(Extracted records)
··········

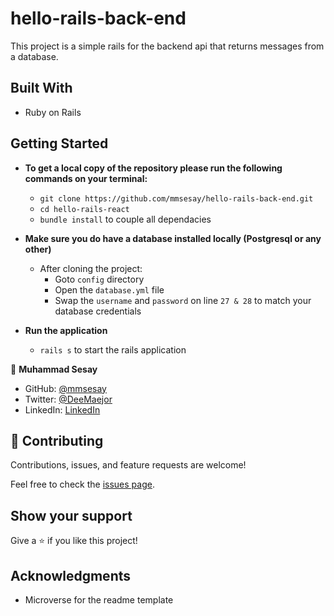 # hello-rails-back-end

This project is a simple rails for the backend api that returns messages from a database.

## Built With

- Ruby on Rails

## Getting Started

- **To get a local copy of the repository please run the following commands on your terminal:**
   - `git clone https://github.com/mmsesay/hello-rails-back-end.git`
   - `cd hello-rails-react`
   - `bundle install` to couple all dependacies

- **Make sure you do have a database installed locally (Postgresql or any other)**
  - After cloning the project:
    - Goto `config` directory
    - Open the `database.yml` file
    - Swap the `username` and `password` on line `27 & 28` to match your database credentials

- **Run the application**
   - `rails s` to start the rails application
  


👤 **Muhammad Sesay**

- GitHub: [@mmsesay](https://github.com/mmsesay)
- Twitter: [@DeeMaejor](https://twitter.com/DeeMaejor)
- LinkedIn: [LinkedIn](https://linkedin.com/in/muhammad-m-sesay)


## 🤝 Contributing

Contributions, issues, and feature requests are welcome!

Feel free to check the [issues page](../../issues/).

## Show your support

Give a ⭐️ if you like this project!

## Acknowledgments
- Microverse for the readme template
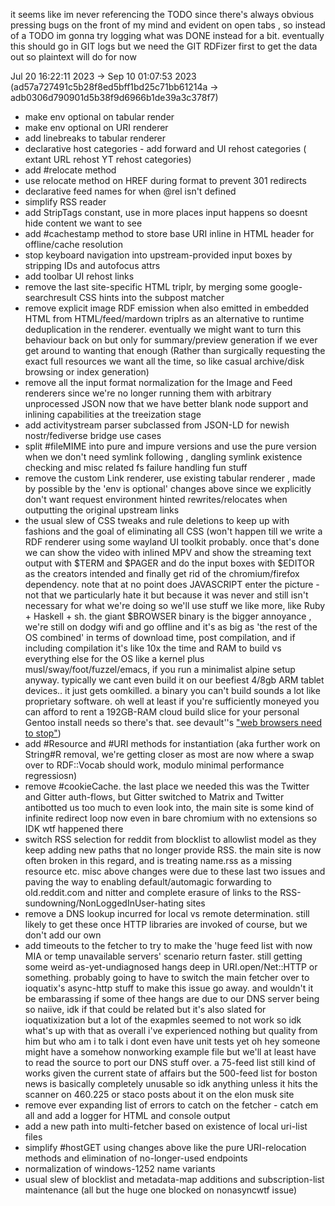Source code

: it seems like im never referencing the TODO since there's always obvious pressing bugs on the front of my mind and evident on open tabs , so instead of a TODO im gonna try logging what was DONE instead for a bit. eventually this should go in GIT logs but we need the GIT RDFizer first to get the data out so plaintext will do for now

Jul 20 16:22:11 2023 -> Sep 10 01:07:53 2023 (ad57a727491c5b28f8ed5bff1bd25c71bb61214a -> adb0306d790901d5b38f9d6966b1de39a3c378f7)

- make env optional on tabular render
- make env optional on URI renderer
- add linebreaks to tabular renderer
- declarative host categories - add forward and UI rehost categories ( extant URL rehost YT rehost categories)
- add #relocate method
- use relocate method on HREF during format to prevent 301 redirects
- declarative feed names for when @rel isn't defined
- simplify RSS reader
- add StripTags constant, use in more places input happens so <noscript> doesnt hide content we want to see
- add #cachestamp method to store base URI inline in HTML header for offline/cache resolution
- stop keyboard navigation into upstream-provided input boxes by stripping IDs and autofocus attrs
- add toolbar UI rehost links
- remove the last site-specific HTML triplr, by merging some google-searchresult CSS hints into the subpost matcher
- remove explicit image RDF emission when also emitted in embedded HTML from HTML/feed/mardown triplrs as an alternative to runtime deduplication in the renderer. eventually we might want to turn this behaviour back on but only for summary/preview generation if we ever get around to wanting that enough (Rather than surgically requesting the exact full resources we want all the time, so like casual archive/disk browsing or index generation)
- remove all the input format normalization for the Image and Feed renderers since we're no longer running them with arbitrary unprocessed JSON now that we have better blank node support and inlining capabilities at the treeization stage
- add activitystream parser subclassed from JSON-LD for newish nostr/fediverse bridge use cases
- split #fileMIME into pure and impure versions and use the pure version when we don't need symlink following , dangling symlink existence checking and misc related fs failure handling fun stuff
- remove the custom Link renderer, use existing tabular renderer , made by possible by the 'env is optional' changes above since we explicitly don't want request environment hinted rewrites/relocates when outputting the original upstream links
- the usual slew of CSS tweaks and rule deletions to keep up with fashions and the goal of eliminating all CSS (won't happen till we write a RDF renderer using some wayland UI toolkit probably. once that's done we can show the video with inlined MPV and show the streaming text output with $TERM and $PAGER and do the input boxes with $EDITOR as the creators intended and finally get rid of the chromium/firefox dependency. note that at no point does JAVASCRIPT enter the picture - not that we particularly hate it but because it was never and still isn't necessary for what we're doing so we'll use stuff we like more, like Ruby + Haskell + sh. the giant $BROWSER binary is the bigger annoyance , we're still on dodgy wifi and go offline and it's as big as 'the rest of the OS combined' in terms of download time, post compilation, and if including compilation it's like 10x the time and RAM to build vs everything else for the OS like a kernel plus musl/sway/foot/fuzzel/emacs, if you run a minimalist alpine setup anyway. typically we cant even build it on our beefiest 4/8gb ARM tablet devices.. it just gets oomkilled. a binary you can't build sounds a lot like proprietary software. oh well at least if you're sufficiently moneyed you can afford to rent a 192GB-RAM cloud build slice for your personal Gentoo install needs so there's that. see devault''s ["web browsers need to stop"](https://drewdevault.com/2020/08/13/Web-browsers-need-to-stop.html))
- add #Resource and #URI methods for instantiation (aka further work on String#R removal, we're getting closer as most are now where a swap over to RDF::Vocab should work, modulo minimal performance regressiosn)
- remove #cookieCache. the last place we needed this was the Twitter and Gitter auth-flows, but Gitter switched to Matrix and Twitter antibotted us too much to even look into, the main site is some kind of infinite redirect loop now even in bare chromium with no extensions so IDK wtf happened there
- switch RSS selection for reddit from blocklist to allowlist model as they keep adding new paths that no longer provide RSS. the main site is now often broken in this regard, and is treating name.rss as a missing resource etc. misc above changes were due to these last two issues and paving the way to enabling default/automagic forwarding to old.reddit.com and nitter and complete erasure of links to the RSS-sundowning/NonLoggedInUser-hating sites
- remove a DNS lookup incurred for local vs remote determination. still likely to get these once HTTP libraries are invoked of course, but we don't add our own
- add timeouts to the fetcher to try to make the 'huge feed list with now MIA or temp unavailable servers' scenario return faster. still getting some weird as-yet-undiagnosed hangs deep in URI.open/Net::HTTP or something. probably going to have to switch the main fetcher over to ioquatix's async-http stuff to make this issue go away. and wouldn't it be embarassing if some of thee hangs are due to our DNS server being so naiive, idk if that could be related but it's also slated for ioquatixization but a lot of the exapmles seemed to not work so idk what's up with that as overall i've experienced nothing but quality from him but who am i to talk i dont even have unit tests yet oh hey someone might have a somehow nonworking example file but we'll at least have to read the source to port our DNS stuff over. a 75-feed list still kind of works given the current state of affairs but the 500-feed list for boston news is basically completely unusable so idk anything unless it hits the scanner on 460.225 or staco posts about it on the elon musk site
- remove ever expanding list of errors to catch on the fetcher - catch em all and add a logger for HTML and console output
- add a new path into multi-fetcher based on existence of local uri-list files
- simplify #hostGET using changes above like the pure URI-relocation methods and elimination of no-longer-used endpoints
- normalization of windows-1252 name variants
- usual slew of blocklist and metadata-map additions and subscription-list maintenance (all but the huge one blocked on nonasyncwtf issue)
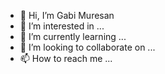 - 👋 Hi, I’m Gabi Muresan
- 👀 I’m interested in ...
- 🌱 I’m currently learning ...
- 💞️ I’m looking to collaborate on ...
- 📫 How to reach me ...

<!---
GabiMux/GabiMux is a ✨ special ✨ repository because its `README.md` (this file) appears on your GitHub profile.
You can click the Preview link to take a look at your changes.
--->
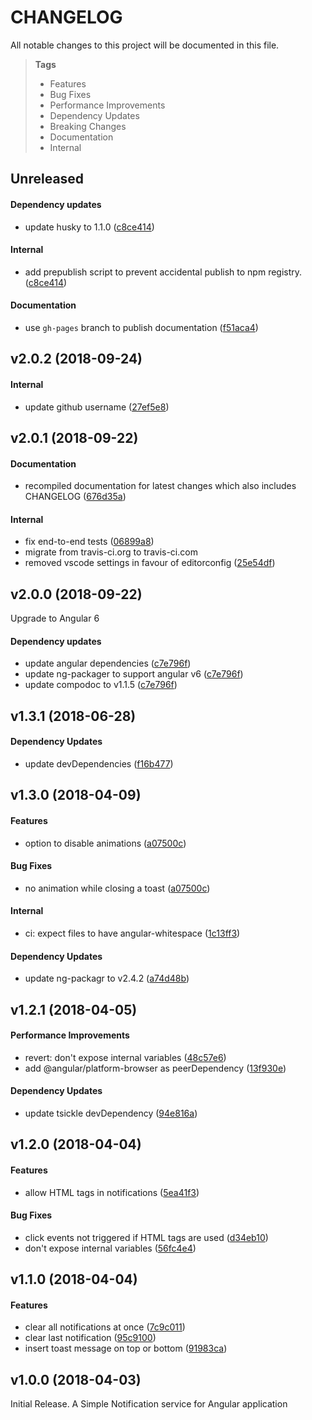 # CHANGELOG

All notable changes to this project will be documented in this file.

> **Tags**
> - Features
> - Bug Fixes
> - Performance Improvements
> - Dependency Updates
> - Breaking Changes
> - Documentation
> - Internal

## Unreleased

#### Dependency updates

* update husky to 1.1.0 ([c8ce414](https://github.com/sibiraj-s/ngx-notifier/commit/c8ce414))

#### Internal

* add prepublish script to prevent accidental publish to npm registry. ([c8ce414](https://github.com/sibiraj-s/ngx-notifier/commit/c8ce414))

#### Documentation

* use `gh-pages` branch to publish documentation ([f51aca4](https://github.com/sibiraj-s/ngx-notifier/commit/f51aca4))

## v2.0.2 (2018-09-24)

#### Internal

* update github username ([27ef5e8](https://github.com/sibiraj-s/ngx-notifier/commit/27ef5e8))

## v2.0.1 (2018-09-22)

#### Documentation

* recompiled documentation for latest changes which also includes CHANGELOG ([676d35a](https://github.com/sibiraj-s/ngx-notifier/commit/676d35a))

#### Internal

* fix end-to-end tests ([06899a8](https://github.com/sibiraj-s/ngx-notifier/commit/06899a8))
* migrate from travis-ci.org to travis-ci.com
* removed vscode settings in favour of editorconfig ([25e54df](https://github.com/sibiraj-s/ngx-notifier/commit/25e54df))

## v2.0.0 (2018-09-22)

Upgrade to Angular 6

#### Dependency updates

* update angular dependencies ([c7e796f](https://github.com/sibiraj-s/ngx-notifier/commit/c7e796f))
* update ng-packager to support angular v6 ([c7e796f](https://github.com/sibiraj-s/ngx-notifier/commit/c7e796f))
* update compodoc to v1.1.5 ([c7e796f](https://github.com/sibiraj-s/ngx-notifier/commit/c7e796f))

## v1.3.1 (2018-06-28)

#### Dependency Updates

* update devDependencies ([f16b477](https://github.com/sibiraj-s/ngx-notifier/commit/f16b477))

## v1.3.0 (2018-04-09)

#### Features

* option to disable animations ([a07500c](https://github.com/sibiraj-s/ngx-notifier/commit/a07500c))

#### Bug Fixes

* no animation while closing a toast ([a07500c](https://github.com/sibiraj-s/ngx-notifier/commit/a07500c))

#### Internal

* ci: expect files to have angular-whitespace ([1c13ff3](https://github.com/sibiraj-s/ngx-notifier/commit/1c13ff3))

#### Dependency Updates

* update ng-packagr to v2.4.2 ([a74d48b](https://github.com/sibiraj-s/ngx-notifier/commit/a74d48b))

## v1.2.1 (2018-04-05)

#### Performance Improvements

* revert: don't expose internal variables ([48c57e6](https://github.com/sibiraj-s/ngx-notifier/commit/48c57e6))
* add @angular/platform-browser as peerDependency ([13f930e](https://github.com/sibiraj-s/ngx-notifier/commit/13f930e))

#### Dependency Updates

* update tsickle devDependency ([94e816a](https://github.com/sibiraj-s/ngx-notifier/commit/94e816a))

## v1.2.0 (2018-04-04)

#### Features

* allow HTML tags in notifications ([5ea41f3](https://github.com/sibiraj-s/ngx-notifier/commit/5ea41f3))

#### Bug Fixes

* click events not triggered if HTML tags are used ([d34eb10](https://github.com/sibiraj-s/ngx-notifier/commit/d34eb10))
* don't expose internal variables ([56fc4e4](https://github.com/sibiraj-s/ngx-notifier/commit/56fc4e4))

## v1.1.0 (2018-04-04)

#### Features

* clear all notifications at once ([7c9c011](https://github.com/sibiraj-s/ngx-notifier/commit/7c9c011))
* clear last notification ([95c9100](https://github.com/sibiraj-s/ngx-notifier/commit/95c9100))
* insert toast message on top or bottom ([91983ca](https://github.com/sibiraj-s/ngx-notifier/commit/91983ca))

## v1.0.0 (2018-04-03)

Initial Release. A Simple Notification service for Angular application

··········

■ Exercise description: The lines from the top of the data above through the one holding "your database credentials" are to be repeated exactly, and only those, with no pictures.

■ Answer for the task:
 # hello-rails-back-end

This project is a simple rails for the backend api that returns messages from a database.

## Built With

- Ruby on Rails

## Getting Started

- **To get a local copy of the repository please run the following commands on your terminal:**
   - `git clone https://github.com/mmsesay/hello-rails-back-end.git`
   - `cd hello-rails-react`
   - `bundle install` to couple all dependacies

- **Make sure you do have a database installed locally (Postgresql or any other)**
  - After cloning the project:
    - Goto `config` directory
    - Open the `database.yml` file
    - Swap the `username` and `password` on line `27 & 28` to match your database credentials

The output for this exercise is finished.